Extending surround sound, which operates in a horizontal plane, to a three-dimensional audio experience (spatial audio), immersive audio gives creatives and engineers more freedom in conveying 

emotion and more powerful tools in adding perspective to what is being watched or heard. The intent is to immerse the audience from any—if not every—direction.

Immersive audio uses ambisonic signals that capture sound in the audio field from one or several points in space, creating “audio objects” that allow for mix adaptation for different types of sound systems. Enabling manipulation of the sound field or the selection of specific streams, audio objects open the door to creation of unique experiences, both by the production team and by listeners themselves. Flexibility and choice are the key.

With immersive audio, the viewer-listener can select specific audio objects for inclusion in the version of the broadcast they see and hear. Much like an additional camera feed option, such as a “goal cam” or “referee cam,” different audio feeds can be chosen to bring the listener into different parts of a game or other live experience. Viewer-listeners can alter their spatial position and thus gain a different perspective that adds greater realism and a sense of being in the midst of the action. Additional sound might be the feed from a mic’d-up player, or communications between a Formula 1 driver and crew, or just about any other audio element that can be captured during production.


Traditional sound fields today are stereo and surround sound: 5.1 and 7.1, with left, center, right, left surround, right surround and subwoofer/low-frequency effects. Immersive audio introduces two more layers—a height layer and top layer in addition to the surround sound base layer.

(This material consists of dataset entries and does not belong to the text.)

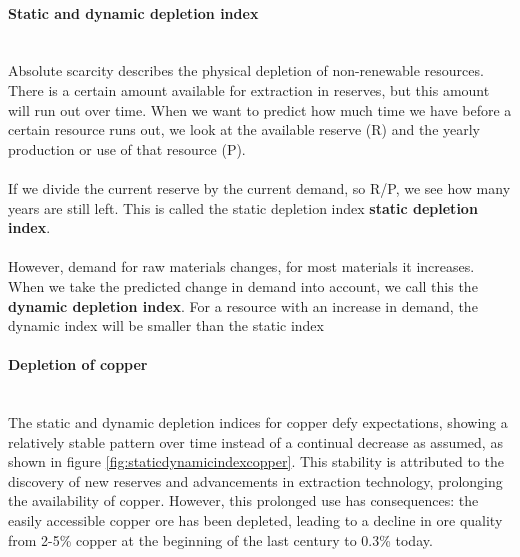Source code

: \documentclass[../summary.tex]{subfiles}
\begin{document}
\paragraph{Static and dynamic depletion index}
\ \\
Absolute scarcity describes the physical depletion of non-renewable resources. There is a certain amount available for extraction in reserves, but this amount will run out over time. When we want to predict how much time we have before a certain resource runs out, we look at the available reserve (R) and the yearly production or use of that resource (P).\\
\\
If we divide the current reserve by the current demand, so R/P, we see how many years are still left. This is called the static depletion index \textbf{static depletion index}. \\
\\
However, demand for raw materials changes, for most materials it increases. When we take the predicted change in demand into account, we call this the \textbf{dynamic depletion index}. For a resource with an increase in demand, the dynamic index will be smaller than the static index

\paragraph{Depletion of copper}
\ \\
The static and dynamic depletion indices for copper defy expectations, showing a relatively stable pattern over time instead of a continual decrease as assumed, as shown in figure \ref{fig:staticdynamicindexcopper}. This stability is attributed to the discovery of new reserves and advancements in extraction technology, prolonging the availability of copper. However, this prolonged use has consequences: the easily accessible copper ore has been depleted, leading to a decline in ore quality from 2-5\% copper at the beginning of the last century to 0.3\% today.
\newpage
\end{document}
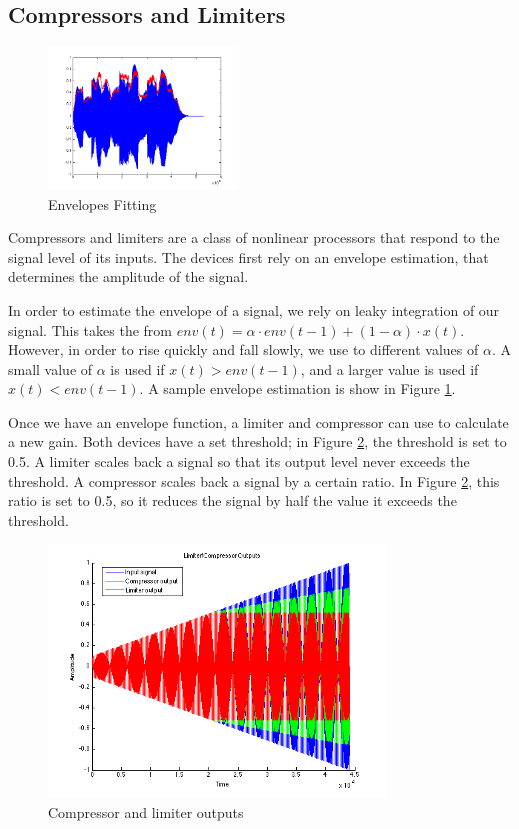 \documentclass[letterpaper,12pt]{article}
\begin{document}
\subsection{Compressors and Limiters}

\begin{figure}
\centering
\includegraphics[width=0.45\textwidth]{figures/envelope-fit.png}
\caption{Envelopes Fitting}
\label{fig:envelopes}
\end{figure}

Compressors and limiters are a class of nonlinear processors that respond to the signal level of its inputs. The devices first rely on an envelope estimation, that determines the amplitude of the signal.

In order to estimate the envelope of a signal, we rely on leaky integration of our signal. This takes the from $env(t) = \alpha \cdot env(t-1) + (1-\alpha) \cdot x(t)$. However, in order to rise quickly and fall slowly, we use to different values of $\alpha$. A small value of $\alpha$ is used if $x(t) > env(t-1)$, and a larger value is used if $x(t) < env(t-1)$. A sample envelope estimation is show in Figure \ref{fig:envelopes}.

Once we have an envelope function, a limiter and compressor can use to calculate a new gain. Both devices have a set threshold; in Figure \ref{fig:compressor-limiter}, the threshold is set to 0.5. A limiter scales back a signal so that its output level never exceeds the threshold. A compressor scales back a signal by a certain ratio. In Figure \ref{fig:compressor-limiter}, this ratio is set to 0.5, so it reduces the signal by half the value it exceeds the threshold.

\begin{figure}[h]
\centering
\includegraphics[width=0.8\textwidth]{figures/limiter-compressor-output.png}
\caption{Compressor and limiter outputs}
\label{fig:compressor-limiter}
\end{figure}
\end{document}
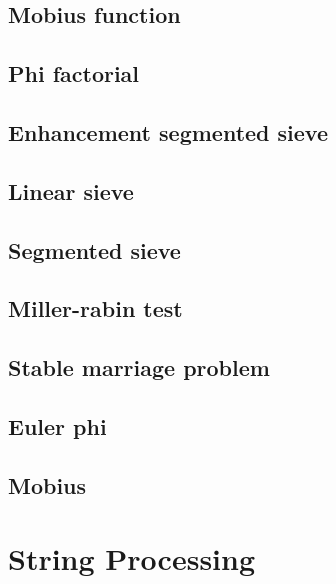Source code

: \subsection{Mobius function}
\raggedbottom
\hrulefill
\subsection{Phi factorial}
\raggedbottom
\hrulefill
\subsection{Enhancement segmented sieve}
\raggedbottom
\hrulefill
\subsection{Linear sieve}
\raggedbottom
\hrulefill
\subsection{Segmented sieve}
\raggedbottom
\hrulefill
\subsection{Miller-rabin test}
\raggedbottom
\hrulefill
\subsection{Stable marriage problem}
\raggedbottom
\hrulefill
\subsection{Euler phi}
\raggedbottom
\hrulefill
\subsection{Mobius}
\raggedbottom
\hrulefill


\section{String Processing}
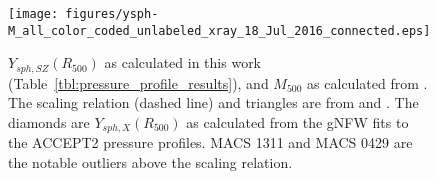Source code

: \documentclass[iop,numberedappendix,apj]{emulateapj}
\begin{document}




\begin{figure}[!ht]
  \begin{center}
  \texttt{[image: figures/ysph-M\_all\_color\_coded\_unlabeled\_xray\_18\_Jul\_2016\_connected.eps]}
  \end{center}
  \caption{$Y_{sph,SZ}(R_{500})$ as calculated in this work (Table~\ref{tbl:pressure_profile_results}),
  and $M_{500}$ as calculated from \citet{mantz2010}. The scaling relation (dashed line) and triangles
  are from \citet{arnaud2010} and \citet{pratt2010}. The diamonds are $Y_{sph,X}(R_{500})$ as calculated from the gNFW fits
  to the ACCEPT2 pressure profiles. MACS 1311 and MACS 0429 are the notable outliers above the scaling relation.}
  \label{fig:ysph_scaling}
\end{figure}
\end{document}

Audio objects have associated metadata that describes how the audio is going to be reproduced within the sound field. Describing the position, spread, motion characteristics and other rendering information, this data gives objects the independence essential to flexible placement according to position or via a specific speaker. 

In immersive audio implementations, broadcasters will find more audio flows to contend with and manage. As the format gains a foothold in production workflows, one key challenge will be to scale services, given the much greater potential for complexity than with convention stereo and surround formats.

The number of audio sources, flows and objects is higher with immersive audio than in a standard surround sound workflow, possibly requiring more comprehensive PTP network practices to maintain timing/synchronization integrity across the workflow. Primary considerations for infrastructure will be traffic and bandwidth management, QoS treatment and proper PTP network hierarchy treatment.

Looking at the challenge broadly, one response in terms of switching infrastructure is to integrate with automation, control and orchestration platforms, as these represent the intent of the workflow by means of control. Tackling infrastructure in more specific terms, broadcasters will need to implement PTP-aware managed IP switches that can expose northbound APIs for control and provisioning.

From a networking perspective, broadcasters might want to consider bundling audio sources and objects based on categories, such as location of the source, type of sound being “collected” and specific effects to be captured. With audio flows being managed as objects that can be moved around, it’s helpful when the underlying infrastructure can aggregate data in a way that makes sense to the human brain.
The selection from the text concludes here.